Selected writings of A. Jackson Howe.
Dr. Howe was an advocate of the use of chloroform as an anaesthetic, and it is perhaps to his teachings and experience most largely that Eclectic surgeons and physicians prefer it to ether or to combination anaesthetics. The profession is still divided—the majority regarding ether as the safer but less pleasant agent. Personally, we believe that as much depends upon the skill and care with which the anaesthetic is given as upon the choice of anaesthetic The very danger of chloroform makes one watchful and careful so that it may have less fatalities in competent hands. Dr Howe's views are expressed in the following paper—Ed. Gleaner.
ANESTHETICS—The introduction of the A C E mixture, alcohol, chloroform, and ether, in the ratio of one, two, three, as an anaesthetic has been somewhat favorably received by the medical profession—the idea being that the combination is safer than chloroform has proven itself to be. Now, if a pleasant and efficient anaesthetic be safer than chloroform it is our bounden duty to adopt it in lieu of the more deadly lethal agent. But let us canvass the merits and demerits of the several anaesthetics in common use. Sulphuric ether is offensive to inhale, and quite inefficient—so much so that some patients can not be subdued by the agent; and in the majority of instances the time required to bring about anaesthesia is a serious objection in most surgical procedures After an operator has fixed an hour for executing laparotomy, exsection, or for removing a cervical tumor, he does not feel like wasting forty or fifty minute? in getting the patient ready for his manipulations The same objection can be raised against the triple combination already mentioned, only the latter is more potent and efficient than ether by itself. After waiting twenty minutes for A. C. E. to get a patient into a state of garrulous inebriation, I have pressed into service a drachm or two of chloroform, and thereby produced profound anaesthesia in a very few minutes, demonstrating the superiority of the latter over the former.
I have "aid on other occasions that when ether or any of its associates is employed as frequently as chloroform, nearly or quite as many fatal issues will follow the employment of the so-called "safe" agent. Then, an argument unto myself is that I have administered chloroform several thousand times and have never had a fatal result. If I had given ether with the assurance that no harm could come from it, I might have lost a case. While administering chloroform I know there is danger, and watch my patient with the expectation that something unfortunate may happen. As soon as the patient ceases to breathe in pronounced respirations I slap the posterior aspect of the thorax, the blow with the open hand being no trifling hit. It springs the ribs inward, so that the lebound air is sucked into the lungs, the heart is jostled into motion, and the vital machine, which has come almost to a stand-still, is made to move rhythmically.
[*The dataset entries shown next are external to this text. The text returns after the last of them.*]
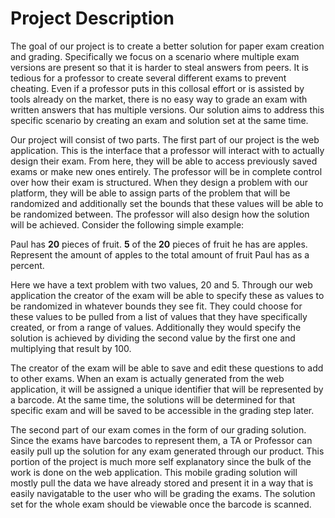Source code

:# Project Description
The goal of our project is to create a better solution for paper exam creation and grading. Specifically we focus on a scenario where multiple exam versions are present so that it is harder to steal answers from peers. It is tedious for a professor to create several different exams to prevent cheating. Even if a professor puts in this collosal effort or is assisted by tools already on the market, there is no easy way to grade an exam with written answers that has multiple versions. Our solution aims to address this specific scenario by creating an exam and solution set at the same time.  

Our project will consist of two parts. The first part of our project is the web application. This is the interface that a professor will interact with to actually design their exam. From here, they will be able to access previously saved exams or make new ones entirely. The professor will be in complete control over how their exam is structured. When they design a problem with our platform, they will be able to assign parts of the problem that will be randomized and additionally set the bounds that these values will be able to be randomized between. The professor will also design how the solution will be achieved. Consider the following simple example:  

Paul has **20** pieces of fruit. **5** of the **20** pieces of fruit he has are apples. Represent the amount of apples to the total amount of fruit Paul has as a percent.  

Here we have a text problem with two values, 20 and 5. Through our web application the creator of the exam will be able to specify these as values to be randomized in whatever bounds they see fit. They could choose for these values to be pulled from a list of values that they have specifically created, or from a range of values. Additionally they would specify the solution is achieved by dividing the second value by the first one and multiplying that result by 100.   

The creator of the exam will be able to save and edit these questions to add to other exams. When an exam is actually generated from the web application, it will be assigned a unique identifier that will be represented by a barcode. At the same time, the solutions will be determined for that specific exam and will be saved to be accessible in the grading step later.

The second part of our exam comes in the form of our grading solution. Since the exams have barcodes to represent them, a TA or Professor can easily pull up the solution for any exam generated through our product. This portion of the project is much more self explanatory since the bulk of the work is done on the web application. This mobile grading solution will mostly pull the data we have already stored and present it in a way that is easily navigatable to the user who will be grading the exams. The solution set for the whole exam should be viewable once the barcode is scanned.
I have taken so many patients safely through the Scylla and Charybdis of anaesthesia that I think none—or almost none—need be lost. To hunt for a galvanic battery, to rely on dashes of cold water, and to try inefficient means is to court death. A heavy blow administered on the side of the chest with the open hand is the ready and sure way to resuscitate the over-anaesthetized patient.
Chloroform is the pleasantest and the most efficient anaesthetic; but its effects need watching—the respiration is to be observed, and little attention is to be paid to the pulse. In efforts at resuscitation a word, a grunt, or a groan is all the assurance needed. The operator may then go on with his surgical procedure without losing more time; there is no longer a feature of danger.
The head should be lowered and the face turned over a basin if signs of vomiting intervene. The contents of the stomach must not be left in the pharynx: to clog the larynx. A sweep of the finger through the throat will determine whether the respiratory passages be free or not.
I have reiterated the foregoing rules and precautions so many times that I feel some like apologizing for introducing them again. My only excuse is that the rules and precautions are vitally important, and that well enforced repetitions awaken interests and carry convictions.— HOWE, Eclectic Medical Journal, 1887.